INFORMATION →
>>>

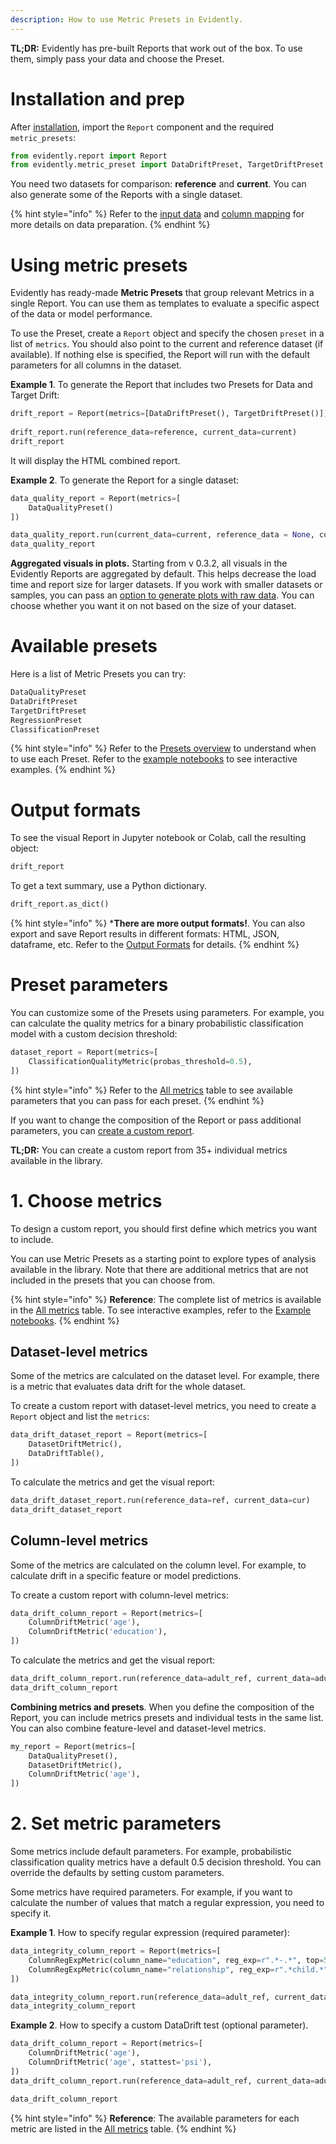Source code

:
 ```yaml
---
description: How to use Metric Presets in Evidently.
---   
```


**TL;DR:** Evidently has pre-built Reports that work out of the box. To use them, simply pass your data and choose the Preset. 

# Installation and prep

After [installation](../installation/install-evidently.md), import the `Report` component and the required `metric_presets`:

```python
from evidently.report import Report
from evidently.metric_preset import DataDriftPreset, TargetDriftPreset, DataQualityPreset
```

You need two datasets for comparison: **reference** and **current**. You can also generate some of the Reports with a single dataset. 

{% hint style="info" %} 
Refer to the [input data](../input-data/data-requirements.md) and [column mapping](../input-data/column-mapping.md) for more details on data preparation.
{% endhint %}

# Using metric presets 

Evidently has ready-made **Metric Presets** that group relevant Metrics in a single Report. You can use them as templates to evaluate a specific aspect of the data or model performance.

To use the Preset, create a `Report` object and specify the chosen `preset` in a list of `metrics`. You should also point to the current and reference dataset (if available). If nothing else is specified, the Report will run with the default parameters for all columns in the dataset.

**Example 1**. To generate the Report that includes two Presets for Data and Target Drift:

```python
drift_report = Report(metrics=[DataDriftPreset(), TargetDriftPreset()])
 
drift_report.run(reference_data=reference, current_data=current)
drift_report
```
 
It will display the HTML combined report. 

**Example 2**. To generate the Report for a single dataset:

```python
data_quality_report = Report(metrics=[
    DataQualityPreset()
])

data_quality_report.run(current_data=current, reference_data = None, column_mapping=None)
data_quality_report
```

**Aggregated visuals in plots.** Starting from v 0.3.2, all visuals in the Evidently Reports are aggregated by default. This helps decrease the load time and report size for larger datasets. If you work with smaller datasets or samples, you can pass an [option to generate plots with raw data](../customization/report-data-aggregation.md). You can choose whether you want it on not based on the size of your dataset.

# Available presets

Here is a list of Metric Presets you can try:

```python
DataQualityPreset
DataDriftPreset
TargetDriftPreset 
RegressionPreset
ClassificationPreset
```

{% hint style="info" %} 
Refer to the [Presets overview](../presets/all-presets.md) to understand when to use each Preset. Refer to the [example notebooks](../examples/examples.md) to see interactive examples.
{% endhint %}

# Output formats 

To see the visual Report in Jupyter notebook or Colab, call the resulting object: 

```python
drift_report
```

To get a text summary, use a Python dictionary.

```python
drift_report.as_dict()
```

{% hint style="info" %} 
***There are more output formats!**. You can also export and save Report results in different formats: HTML, JSON, dataframe, etc. Refer to the [Output Formats](output_formats.md) for details.
{% endhint %}

# Preset parameters 

You can customize some of the Presets using parameters. For example, you can calculate the quality metrics for a binary probabilistic classification model with a custom decision threshold:

```python
dataset_report = Report(metrics=[
    ClassificationQualityMetric(probas_threshold=0.5),
])
```
{% hint style="info" %} 
Refer to the [All metrics](../reference/all-metrics.md) table to see available parameters that you can pass for each preset.
{% endhint %}

If you want to change the composition of the Report or pass additional parameters, you can [create a custom report](custom-report.md).

**TL;DR:** You can create a custom report from 35+ individual metrics available in the library.  

# 1. Choose metrics

To design a custom report, you should first define which metrics you want to include. 

You can use Metric Presets as a starting point to explore types of analysis available in the library. Note that there are additional metrics that are not included in the presets that you can choose from. 

{% hint style="info" %} 
**Reference**: The complete list of metrics is available in the [All metrics](../reference/all-metrics.md) table. To see interactive examples, refer to the [Example notebooks](../examples/examples.md).
{% endhint %}

## Dataset-level metrics

Some of the metrics are calculated on the dataset level. For example, there is a metric that evaluates data drift for the whole dataset.

To create a custom report with dataset-level metrics, you need to create a `Report` object and list the `metrics`:    

```python
data_drift_dataset_report = Report(metrics=[
    DatasetDriftMetric(),
    DataDriftTable(),    
])
```

To calculate the metrics and get the visual report:

```python
data_drift_dataset_report.run(reference_data=ref, current_data=cur)
data_drift_dataset_report
```

## Column-level metrics

Some of the metrics are calculated on the column level. For example, to calculate drift in a specific feature or model predictions.

To create a custom report with column-level metrics:

```python
data_drift_column_report = Report(metrics=[
    ColumnDriftMetric('age'),
    ColumnDriftMetric('education'),   
])
```

To calculate the metrics and get the visual report:

```python
data_drift_column_report.run(reference_data=adult_ref, current_data=adult_cur)
data_drift_column_report
```

**Combining metrics and presets**. When you define the composition of the Report, you can include metrics presets and individual tests in the same list. You can also combine feature-level and dataset-level metrics. 

```python
my_report = Report(metrics=[
    DataQualityPreset(),
    DatasetDriftMetric(),
    ColumnDriftMetric('age'),
])
```

# 2. Set metric parameters

Some metrics include default parameters. For example, probabilistic classification quality metrics have a default 0.5 decision threshold. You can override the defaults by setting custom parameters. 

Some metrics have required parameters. For example, if you want to calculate the number of values that match a regular expression, you need to specify it. 

**Example 1**. How to specify regular expression (required parameter):

```python
data_integrity_column_report = Report(metrics=[
    ColumnRegExpMetric(column_name="education", reg_exp=r".*-.*", top=5),
    ColumnRegExpMetric(column_name="relationship", reg_exp=r".*child.*")
])

data_integrity_column_report.run(reference_data=adult_ref, current_data=adult_cur)
data_integrity_column_report
```

**Example 2**. How to specify a custom DataDrift test (optional parameter). 

```python
data_drift_column_report = Report(metrics=[
    ColumnDriftMetric('age'),
    ColumnDriftMetric('age', stattest='psi'),
])
data_drift_column_report.run(reference_data=adult_ref, current_data=adult_cur)

data_drift_column_report
```

{% hint style="info" %} 
**Reference**: The available parameters for each metric are listed in the [All metrics](../reference/all-metrics.md) table.
{% endhint %}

<<<

Look through the listing above. Pick out each line with "DataDriftPreset" and copy it.

REPLY →
from evidently.metric_preset import DataDriftPreset, TargetDriftPreset, DataQualityPreset
drift_report = Report(metrics=[DataDriftPreset(), TargetDriftPreset()])
DataDriftPreset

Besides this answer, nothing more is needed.